_Problem_:
Return, exactly as written, the lines of the material from its top through the line with "1. Create a", keeping pictures out.

<<<<

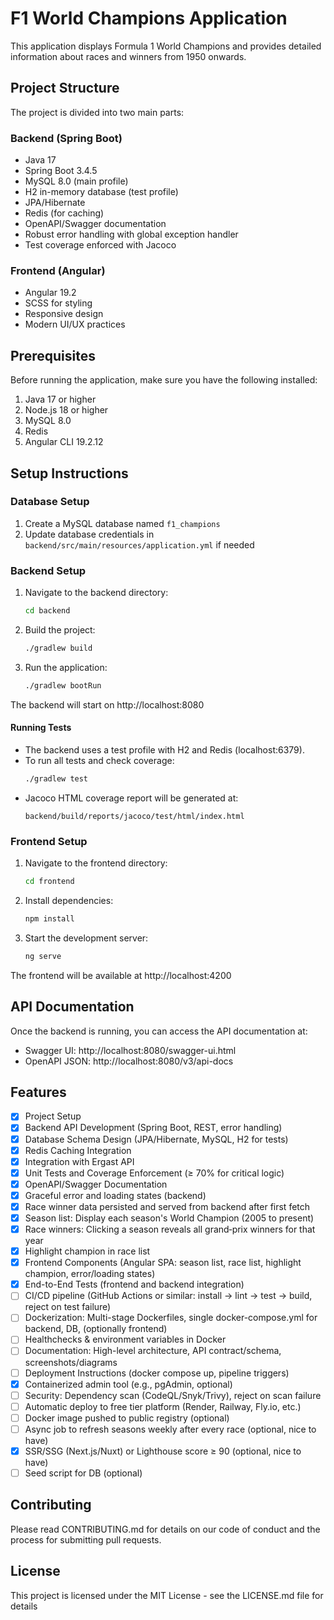 # F1 World Champions Application

This application displays Formula 1 World Champions and provides detailed information about races and winners from 1950 onwards.

## Project Structure

The project is divided into two main parts:

### Backend (Spring Boot)
- Java 17
- Spring Boot 3.4.5
- MySQL 8.0 (main profile)
- H2 in-memory database (test profile)
- JPA/Hibernate
- Redis (for caching)
- OpenAPI/Swagger documentation
- Robust error handling with global exception handler
- Test coverage enforced with Jacoco

### Frontend (Angular)
- Angular 19.2
- SCSS for styling
- Responsive design
- Modern UI/UX practices

## Prerequisites

Before running the application, make sure you have the following installed:

1. Java 17 or higher
2. Node.js 18 or higher
3. MySQL 8.0
4. Redis
5. Angular CLI 19.2.12

## Setup Instructions

### Database Setup
1. Create a MySQL database named `f1_champions`
2. Update database credentials in `backend/src/main/resources/application.yml` if needed

### Backend Setup
1. Navigate to the backend directory:
   ```bash
   cd backend
   ```
2. Build the project:
   ```bash
   ./gradlew build
   ```
3. Run the application:
   ```bash
   ./gradlew bootRun
   ```
The backend will start on http://localhost:8080

#### Running Tests
- The backend uses a test profile with H2 and Redis (localhost:6379).
- To run all tests and check coverage:
  ```bash
  ./gradlew test
  ```
- Jacoco HTML coverage report will be generated at:
  ```
  backend/build/reports/jacoco/test/html/index.html
  ```

### Frontend Setup
1. Navigate to the frontend directory:
   ```bash
   cd frontend
   ```
2. Install dependencies:
   ```bash
   npm install
   ```
3. Start the development server:
   ```bash
   ng serve
   ```
The frontend will be available at http://localhost:4200

## API Documentation

Once the backend is running, you can access the API documentation at:
- Swagger UI: http://localhost:8080/swagger-ui.html
- OpenAPI JSON: http://localhost:8080/v3/api-docs

## Features

- [x] Project Setup
- [x] Backend API Development (Spring Boot, REST, error handling)
- [x] Database Schema Design (JPA/Hibernate, MySQL, H2 for tests)
- [x] Redis Caching Integration
- [x] Integration with Ergast API
- [x] Unit Tests and Coverage Enforcement (≥ 70% for critical logic)
- [x] OpenAPI/Swagger Documentation
- [x] Graceful error and loading states (backend)
- [x] Race winner data persisted and served from backend after first fetch
- [x] Season list: Display each season's World Champion (2005 to present)
- [x] Race winners: Clicking a season reveals all grand‑prix winners for that year
- [x] Highlight champion in race list
- [x] Frontend Components (Angular SPA: season list, race list, highlight champion, error/loading states)
- [x] End-to-End Tests (frontend and backend integration)
- [ ] CI/CD pipeline (GitHub Actions or similar: install → lint → test → build, reject on test failure)
- [ ] Dockerization: Multi-stage Dockerfiles, single docker-compose.yml for backend, DB, (optionally frontend)
- [ ] Healthchecks & environment variables in Docker
- [ ] Documentation: High-level architecture, API contract/schema, screenshots/diagrams
- [ ] Deployment Instructions (docker compose up, pipeline triggers)
- [x] Containerized admin tool (e.g., pgAdmin, optional)
- [ ] Security: Dependency scan (CodeQL/Snyk/Trivy), reject on scan failure
- [ ] Automatic deploy to free tier platform (Render, Railway, Fly.io, etc.)
- [ ] Docker image pushed to public registry (optional)
- [ ] Async job to refresh seasons weekly after every race (optional, nice to have)
- [x] SSR/SSG (Next.js/Nuxt) or Lighthouse score ≥ 90 (optional, nice to have)
- [ ] Seed script for DB (optional)

## Contributing

Please read CONTRIBUTING.md for details on our code of conduct and the process for submitting pull requests.

## License

This project is licensed under the MIT License - see the LICENSE.md file for details 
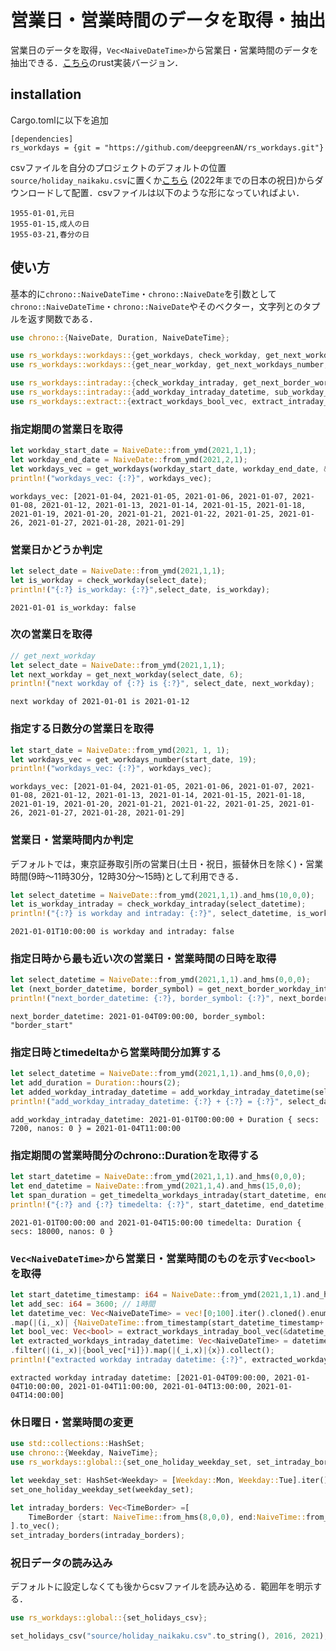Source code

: # 営業日・営業時間のデータを取得・抽出
営業日のデータを取得，`Vec<NaiveDateTime>`から営業日・営業時間のデータを抽出できる．[こちら](https://github.com/deepgreenAN/py_workdays)のrust実装バージョン．

## installation
Cargo.tomlに以下を追加
```
[dependencies]
rs_workdays = {git = "https://github.com/deepgreenAN/rs_workdays.git"}
```
csvファイルを自分のプロジェクトのデフォルトの位置`source/holiday_naikaku.csv`に置くか[こちら](https://drive.google.com/file/d/15V46C74rT1kdYvZGnGnps5hFF8j1UBJB/view?usp=sharing)
(2022年までの日本の祝日)からダウンロードして配置．csvファイルは以下のような形になっていればよい．
```
1955-01-01,元日
1955-01-15,成人の日
1955-03-21,春分の日
```

## 使い方
基本的に`chrono::NaiveDateTime`・`chrono::NaiveDate`を引数として`chrono::NaiveDateTime`・`chrono::NaiveDate`やそのベクター，文字列とのタプルを返す関数である．
```rust
use chrono::{NaiveDate, Duration, NaiveDateTime};

use rs_workdays::workdays::{get_workdays, check_workday, get_next_workday, get_previous_workday};
use rs_workdays::workdays::{get_near_workday, get_next_workdays_number, get_previous_workdays_number, get_workdays_number};

use rs_workdays::intraday::{check_workday_intraday, get_next_border_workday_intraday, get_previous_border_workday_intraday};
use rs_workdays::intraday::{add_workday_intraday_datetime, sub_workday_intraday_datetime, get_timedelta_workdays_intraday};
use rs_workdays::extract::{extract_workdays_bool_vec, extract_intraday_bool_vec, extract_workdays_intraday_bool_vec};
```
### 指定期間の営業日を取得
```rust
let workday_start_date = NaiveDate::from_ymd(2021,1,1);
let workday_end_date = NaiveDate::from_ymd(2021,2,1);
let workdays_vec = get_workdays(workday_start_date, workday_end_date, &"left");
println!("workdays_vec: {:?}", workdays_vec);
```
```
workdays_vec: [2021-01-04, 2021-01-05, 2021-01-06, 2021-01-07, 2021-01-08, 2021-01-12, 2021-01-13, 2021-01-14, 2021-01-15, 2021-01-18, 2021-01-19, 2021-01-20, 2021-01-21, 2021-01-22, 2021-01-25, 2021-01-26, 2021-01-27, 2021-01-28, 2021-01-29]
```

### 営業日かどうか判定
```rust
let select_date = NaiveDate::from_ymd(2021,1,1);
let is_workday = check_workday(select_date);
println!("{:?} is_workday: {:?}",select_date, is_workday);
```
```
2021-01-01 is_workday: false
```

### 次の営業日を取得
```rust
// get_next_workday
let select_date = NaiveDate::from_ymd(2021,1,1);
let next_workday = get_next_workday(select_date, 6);
println!("next workday of {:?} is {:?}", select_date, next_workday);
```
```
next workday of 2021-01-01 is 2021-01-12
```

### 指定する日数分の営業日を取得
```rust
let start_date = NaiveDate::from_ymd(2021, 1, 1);
let workdays_vec = get_workdays_number(start_date, 19);
println!("workdays_vec: {:?}", workdays_vec);
```
```
workdays_vec: [2021-01-04, 2021-01-05, 2021-01-06, 2021-01-07, 2021-01-08, 2021-01-12, 2021-01-13, 2021-01-14, 2021-01-15, 2021-01-18, 2021-01-19, 2021-01-20, 2021-01-21, 2021-01-22, 2021-01-25, 2021-01-26, 2021-01-27, 2021-01-28, 2021-01-29]
```

### 営業日・営業時間内か判定
デフォルトでは，東京証券取引所の営業日(土日・祝日，振替休日を除く)・営業時間(9時～11時30分，12時30分～15時)として利用できる．
```rust
let select_datetime = NaiveDate::from_ymd(2021,1,1).and_hms(10,0,0);
let is_workday_intraday = check_workday_intraday(select_datetime);
println!("{:?} is workday and intraday: {:?}", select_datetime, is_workday_intraday);
```
```
2021-01-01T10:00:00 is workday and intraday: false
```

### 指定日時から最も近い次の営業日・営業時間の日時を取得
```rust
let select_datetime = NaiveDate::from_ymd(2021,1,1).and_hms(0,0,0);
let (next_border_datetime, border_symbol) = get_next_border_workday_intraday(select_datetime);
println!("next_border_datetime: {:?}, border_symbol: {:?}", next_border_datetime, border_symbol);
```
```
next_border_datetime: 2021-01-04T09:00:00, border_symbol: "border_start"
```

### 指定日時とtimedeltaから営業時間分加算する
```rust
let select_datetime = NaiveDate::from_ymd(2021,1,1).and_hms(0,0,0);
let add_duration = Duration::hours(2);
let added_workday_intraday_datetime = add_workday_intraday_datetime(select_datetime, add_duration);
println!("add_workday_intraday_datetime: {:?} + {:?} = {:?}", select_datetime, add_duration, added_workday_intraday_datetime);
```
```
add_workday_intraday_datetime: 2021-01-01T00:00:00 + Duration { secs: 7200, nanos: 0 } = 2021-01-04T11:00:00
```

### 指定期間の営業時間分のchrono::Durationを取得する
```rust
let start_datetime = NaiveDate::from_ymd(2021,1,1).and_hms(0,0,0);
let end_datetime = NaiveDate::from_ymd(2021,1,4).and_hms(15,0,0);
let span_duration = get_timedelta_workdays_intraday(start_datetime, end_datetime);
println!("{:?} and {:?} timedelta: {:?}", start_datetime, end_datetime, span_duration);
```
```
2021-01-01T00:00:00 and 2021-01-04T15:00:00 timedelta: Duration { secs: 18000, nanos: 0 }
```

### `Vec<NaiveDateTime>`から営業日・営業時間のものを示す`Vec<bool>`を取得
```rust
let start_datetime_timestamp: i64 = NaiveDate::from_ymd(2021,1,1).and_hms(0,0,0).timestamp();
let add_sec: i64 = 3600; // 1時間
let datetime_vec: Vec<NaiveDateTime> = vec![0;100].iter().cloned().enumerate()
.map(|(i,_x)| {NaiveDateTime::from_timestamp(start_datetime_timestamp+ (i as i64) *add_sec, 0)}).collect();
let bool_vec: Vec<bool> = extract_workdays_intraday_bool_vec(&datetime_vec);
let extracted_workdays_intraday_datetime: Vec<NaiveDateTime> = datetime_vec.iter().cloned().enumerate()
.filter(|(i,_x)|{bool_vec[*i]}).map(|(_i,x)|{x}).collect();
println!("extracted workday intraday datetime: {:?}", extracted_workdays_intraday_datetime);
```
```
extracted workday intraday datetime: [2021-01-04T09:00:00, 2021-01-04T10:00:00, 2021-01-04T11:00:00, 2021-01-04T13:00:00, 2021-01-04T14:00:00]
```


### 休日曜日・営業時間の変更
```rust
use std::collections::HashSet;
use chrono::{Weekday, NaiveTime};
use rs_workdays::global::{set_one_holiday_weekday_set, set_intraday_borders, TimeBorder};
```
```rust
let weekday_set: HashSet<Weekday> = [Weekday::Mon, Weekday::Tue].iter().cloned().collect();
set_one_holiday_weekday_set(weekday_set);

let intraday_borders: Vec<TimeBorder> =[
    TimeBorder {start: NaiveTime::from_hms(8,0,0), end:NaiveTime::from_hms(10,0,0)}
].to_vec();
set_intraday_borders(intraday_borders);
```

### 祝日データの読み込み
デフォルトに設定しなくても後からcsvファイルを読み込める．範囲年を明示する．
```rust
use rs_workdays::global::{set_holidays_csv};
```
```rust
set_holidays_csv("source/holiday_naikaku.csv".to_string(), 2016, 2021);
```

>>>>

_Completed task_:
 # F1 World Champions Application

This application displays Formula 1 World Champions and provides detailed information about races and winners from 1950 onwards.

## Project Structure

The project is divided into two main parts:

### Backend (Spring Boot)
- Java 17
- Spring Boot 3.4.5
- MySQL 8.0 (main profile)
- H2 in-memory database (test profile)
- JPA/Hibernate
- Redis (for caching)
- OpenAPI/Swagger documentation
- Robust error handling with global exception handler
- Test coverage enforced with Jacoco

### Frontend (Angular)
- Angular 19.2
- SCSS for styling
- Responsive design
- Modern UI/UX practices

## Prerequisites

Before running the application, make sure you have the following installed:

1. Java 17 or higher
2. Node.js 18 or higher
3. MySQL 8.0
4. Redis
5. Angular CLI 19.2.12

## Setup Instructions

### Database Setup
1. Create a MySQL database named `f1_champions`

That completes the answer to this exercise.